The South Seas Tramp

Early morning, but the hot ball of the sun is already melting in the waves of the Indian Ocean. Complete calm - a small two-masted boat swings lazily onto a slightly visible tooth. Daughter tanned guy drops his shorts and sighs into clear turquoise water. Bathing hardly refreshes 27-year-old Bernard Moitessier, and besides he has to do water procedures not at all for fun. Halfway to the Seychelles, his junk is leaking again, so he has to hem the seams right into the sea.

By the way, the journey itself is rather forced. His goal is to leave suddenly «hot Indochina», where he was born and grew up in the family of the co-owner of a small export-import company Robert Mouachetier, and move to France, where the young man hopes to find a worthy use of his talents in a relatively peaceful environment of the great homeland. The reason for choosing a rather exotic way to achieve the goal is banal - the lack of money, which is not enough even to buy a decent boat, not to mention a comfortable journey across two oceans in a passenger liner.
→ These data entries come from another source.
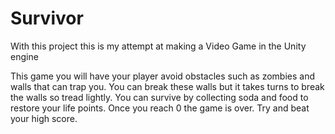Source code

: # Survivor

With this project this is my attempt at making a Video Game in the Unity engine

This game you will have your player avoid obstacles such as zombies and walls that can trap you. 
You can break these walls but it takes turns to break the walls so tread lightly. 
You can survive by collecting soda and food to restore your life points. 
Once you reach 0 the game is over. 
Try and beat your high score.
Bad luck, and only, for the second time! The first attempt made two years earlier on a 40ft ketch Snark (rebuilt from Malay prao) was even more unsuccessful. Bernard and his buddy were going to take her to Australia, but the boat was running like a sieve, so it did not go further than Indonesia. Local authorities justifiably assumed that the boat could sink at any moment and towed it to Singapore.

From here, Muatseye managed to return to Saigon with her, despite the fact that the shabby vessel was gathering up to two tons (!) of water per day through the slots in the hull.

The comrade who accompanied Bernard on this journey preferred not to take risks and found a job on the shore, but our hero was more persistent. After selling his father's inherited stake in the company, he bought a used two-mast tile junk on which he set off again, now alone. The boat was named Marie Thérèse - no, not in honour of the famous Austrian Empress, but in memory of her beloved, whom the young man had to leave in his motherland.

Later, Moisture frankly declared that although he hates storms, but only a complete calm can really undermine his spirit.

However, this time, after a painful voyage against the counter monsoons, it was windless weather that saved him. Flowing in the hull (it was first discovered while still parked in Singapore) again managed to do some damage and Maria Theresia«moved» on to the Seychelles and Cape of Good Hope. However, they were never reached: as the Chagos Archipelago passed, the junk jumped onto the coral reef near Diego Garcia and was crushed by the waves.

Bernard managed to escape, but he was inconsolable, especially since he blamed only himself for the boat's death. According to his own confession, the cause of the disaster was the «approximate» definition of longitude of the place (there was no lag or chronometer on board), as well as neglect of the almost 3-node ocean current. In addition, it is possible that the natural fatigue of a single crew member after almost three months of transition to not the most favorable conditions also played a fatal role. To top it off, the British authorities decided to send the shipwrecked Frenchman to Fr. Mauritius - apparently suspected of being a spy seeking to infiltrate a carefully guarded area of a naval base.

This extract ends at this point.